If you are a lesser Dragons than Lofwyr, you can end up fighting against a puny human who has more ressources to throw at the battle than you have and then the best you can do is fold like any good poker player who knows he's beat. And to take the poker analogy further ; sometime you can make all the right decisions and still lose ; the nature of the game (both poker and war) means that at some crucial junctions you have to commit ressources before all the facts are in. Or else you lose. But whenever you commit before all the facts are known, you can get screwed by lady luck. So you can make all the right decisions and still get hurt.
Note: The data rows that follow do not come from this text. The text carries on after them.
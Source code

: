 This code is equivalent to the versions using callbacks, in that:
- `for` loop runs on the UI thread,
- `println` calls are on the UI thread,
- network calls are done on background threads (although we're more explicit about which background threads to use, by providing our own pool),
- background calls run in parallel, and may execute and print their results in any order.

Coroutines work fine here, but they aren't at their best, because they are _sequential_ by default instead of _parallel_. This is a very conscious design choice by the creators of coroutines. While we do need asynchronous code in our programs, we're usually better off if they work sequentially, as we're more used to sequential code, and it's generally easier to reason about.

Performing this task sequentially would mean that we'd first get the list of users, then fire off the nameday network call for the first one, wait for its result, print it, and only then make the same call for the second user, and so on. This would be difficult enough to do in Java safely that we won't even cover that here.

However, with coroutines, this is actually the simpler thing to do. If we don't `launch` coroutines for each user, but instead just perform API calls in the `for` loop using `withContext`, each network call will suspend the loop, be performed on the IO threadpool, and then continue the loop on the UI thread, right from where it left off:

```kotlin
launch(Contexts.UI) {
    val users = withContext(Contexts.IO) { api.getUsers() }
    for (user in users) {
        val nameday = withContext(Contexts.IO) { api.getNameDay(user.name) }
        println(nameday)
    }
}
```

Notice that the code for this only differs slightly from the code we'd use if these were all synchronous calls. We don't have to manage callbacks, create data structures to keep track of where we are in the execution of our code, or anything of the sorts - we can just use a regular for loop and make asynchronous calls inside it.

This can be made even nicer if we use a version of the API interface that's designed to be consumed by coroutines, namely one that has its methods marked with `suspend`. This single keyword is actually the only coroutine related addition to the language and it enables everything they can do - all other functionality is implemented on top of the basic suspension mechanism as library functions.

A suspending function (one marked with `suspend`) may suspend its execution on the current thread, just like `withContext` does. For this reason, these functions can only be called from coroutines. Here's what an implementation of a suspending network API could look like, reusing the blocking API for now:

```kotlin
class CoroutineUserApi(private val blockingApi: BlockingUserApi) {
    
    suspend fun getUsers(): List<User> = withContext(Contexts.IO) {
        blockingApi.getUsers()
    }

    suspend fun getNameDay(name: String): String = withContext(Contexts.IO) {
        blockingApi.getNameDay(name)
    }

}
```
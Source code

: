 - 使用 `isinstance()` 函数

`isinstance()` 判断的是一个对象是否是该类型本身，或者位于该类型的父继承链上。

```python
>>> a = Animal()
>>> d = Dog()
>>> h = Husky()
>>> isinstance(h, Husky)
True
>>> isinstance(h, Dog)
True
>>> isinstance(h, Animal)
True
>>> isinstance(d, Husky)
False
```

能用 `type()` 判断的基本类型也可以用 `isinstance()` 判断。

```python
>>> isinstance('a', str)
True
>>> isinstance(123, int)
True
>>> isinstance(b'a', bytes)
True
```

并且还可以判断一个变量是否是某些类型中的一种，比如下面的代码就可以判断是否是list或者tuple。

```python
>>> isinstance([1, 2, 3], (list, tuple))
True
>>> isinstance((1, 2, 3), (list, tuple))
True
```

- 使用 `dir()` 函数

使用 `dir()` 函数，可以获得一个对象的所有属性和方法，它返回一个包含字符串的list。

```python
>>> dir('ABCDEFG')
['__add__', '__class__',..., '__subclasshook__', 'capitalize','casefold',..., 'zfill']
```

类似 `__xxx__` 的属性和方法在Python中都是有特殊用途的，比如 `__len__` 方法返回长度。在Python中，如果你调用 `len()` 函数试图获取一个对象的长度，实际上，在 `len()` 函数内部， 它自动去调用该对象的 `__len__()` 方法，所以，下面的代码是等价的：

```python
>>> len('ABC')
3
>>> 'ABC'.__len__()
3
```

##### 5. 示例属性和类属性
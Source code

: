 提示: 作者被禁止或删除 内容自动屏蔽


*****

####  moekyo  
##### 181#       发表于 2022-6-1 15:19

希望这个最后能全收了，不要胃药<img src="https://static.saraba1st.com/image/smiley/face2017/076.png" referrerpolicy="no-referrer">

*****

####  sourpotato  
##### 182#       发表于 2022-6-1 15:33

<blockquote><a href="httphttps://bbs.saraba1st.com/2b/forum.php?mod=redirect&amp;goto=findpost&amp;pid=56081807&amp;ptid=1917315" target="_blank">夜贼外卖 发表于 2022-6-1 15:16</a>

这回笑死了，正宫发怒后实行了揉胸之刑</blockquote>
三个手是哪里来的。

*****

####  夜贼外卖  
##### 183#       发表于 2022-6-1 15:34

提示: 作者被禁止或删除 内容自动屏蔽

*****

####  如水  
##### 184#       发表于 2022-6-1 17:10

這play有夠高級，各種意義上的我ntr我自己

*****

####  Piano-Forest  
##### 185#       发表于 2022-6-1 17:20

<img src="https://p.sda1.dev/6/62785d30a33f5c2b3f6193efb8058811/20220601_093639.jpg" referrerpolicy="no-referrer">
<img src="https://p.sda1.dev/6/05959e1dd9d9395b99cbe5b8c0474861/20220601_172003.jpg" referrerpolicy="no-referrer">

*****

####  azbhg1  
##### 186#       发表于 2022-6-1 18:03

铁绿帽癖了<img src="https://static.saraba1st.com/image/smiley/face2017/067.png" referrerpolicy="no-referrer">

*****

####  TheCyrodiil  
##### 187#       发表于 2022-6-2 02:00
And then don't pretend the loss didn't hurt because no matter how good a planner you are, you have to discards many of your potential plans and draw new one. And nothing changes the fact that ten move from this one, you will still be significantly behind where you would have been if you hadn't lost that crucial battle. Even if you are a Great Dragon.

So Bottom Line ; GD can lose. Badly. To puny adversaries. Even if they made all the right decisions based on a thorough analysis of the situation. Their % of wins has to be freaking high but they get in so many struggles in a single year that they are bound to get hurt at least a few time yearly. And its a silly conceit to assume that some magical backup plan will be able to make the loss irrelevant. To assign so much ressources to back up plans would be moronic ; you wouldn't lose nearly so often if you assigned those ressources to the fights you lost in the first place!
eidolon
Dang, Charon. Fine way of putting it. Thanks. smile.gif
Grinder
QUOTE (ChicagosFineset @ Nov 1 2006, 08:32 PM)
The emergence of the dragon Calozerca is similiar to the release of a Horror-tainted dragon from the Horrors sourcebook.

This plot was mentioned in D6W. Any leads on where this is going I missed earthdawn so connecting the dots is a little hard

The Horror-tainted dragon is Vestrivan, the brother of Vasdenjas.
Demonseed Elite
eidolon, I think you completely missed my point.

QUOTE (eidolon)
As far as their current 60 years and remembering other lifetimes, I still wonder at how this somehow makes them inherently greater minds. 


I never said great dragons had inherently greater minds. I said they were as flawed as anyone else:

QUOTE (Demonseed Elite)
I try not to make anyone infallible. I don't care if they are a corporate CEO, a free spirit, a great dragon, or an immortal elf. Everyone has flaws, everyone can make mistakes, and everyone can be bested by someone else. I don't have a problem at all with a human outmaneuvering a great dragon, but you have to remember one thing. Great dragons think longer term. You can definitely win a battle against a dragon, but that dragon might get his revenge on your grandchildren. Assuming he can't just eat you.


I never said that their longer-term thinking makes them less infallible. But it does allow them to hold one hell of a grudge.
Fortune
I agree that it can be taken too far, but it does have to be taken into account.

Of course Great Dragons are fallable. Look at Alamais(e) ... he isn't having too easy of a time at the moment, but there was a time when his plans didn't go awry nearly as much, but it was his brother who was somewhat insignificant. And just look at his brother now.

Not every single thing that Dragons plan for will come to fruition. The thing is that they can (usually) live and still prosper through whatever long span of time it might take for some things to fall into place.